Exercise instructions >>
Given the material below, output exactly the lines from the line with "This guide covers" to the line with "- Upgrade dependencies", both ends included, and no other lines.

Input data >>

=== Begin Enclosure ===

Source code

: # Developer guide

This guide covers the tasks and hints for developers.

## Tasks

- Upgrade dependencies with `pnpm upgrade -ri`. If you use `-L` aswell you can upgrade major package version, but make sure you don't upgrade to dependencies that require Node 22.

=== End Enclosure ===
=== Begin Enclosure ===

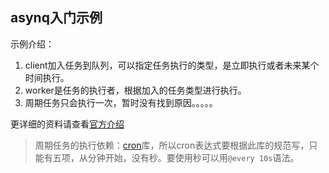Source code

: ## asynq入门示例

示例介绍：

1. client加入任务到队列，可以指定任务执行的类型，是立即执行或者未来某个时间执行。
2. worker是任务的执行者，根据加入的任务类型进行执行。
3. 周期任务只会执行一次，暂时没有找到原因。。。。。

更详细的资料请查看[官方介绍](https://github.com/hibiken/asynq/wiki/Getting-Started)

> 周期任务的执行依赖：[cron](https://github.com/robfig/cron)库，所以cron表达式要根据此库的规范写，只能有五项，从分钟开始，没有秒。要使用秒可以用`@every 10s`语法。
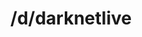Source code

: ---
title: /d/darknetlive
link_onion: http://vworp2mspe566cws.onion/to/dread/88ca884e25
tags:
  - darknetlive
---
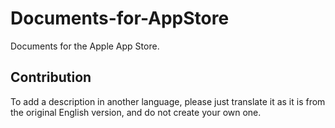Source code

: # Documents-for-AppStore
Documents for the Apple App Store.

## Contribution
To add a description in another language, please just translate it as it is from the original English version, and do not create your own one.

=== End Enclosure ===

Response >>
This guide covers the tasks and hints for developers.

## Tasks

- Upgrade dependencies with `pnpm upgrade -ri`. If you use `-L` aswell you can upgrade major package version, but make sure you don't upgrade to dependencies that require Node 22.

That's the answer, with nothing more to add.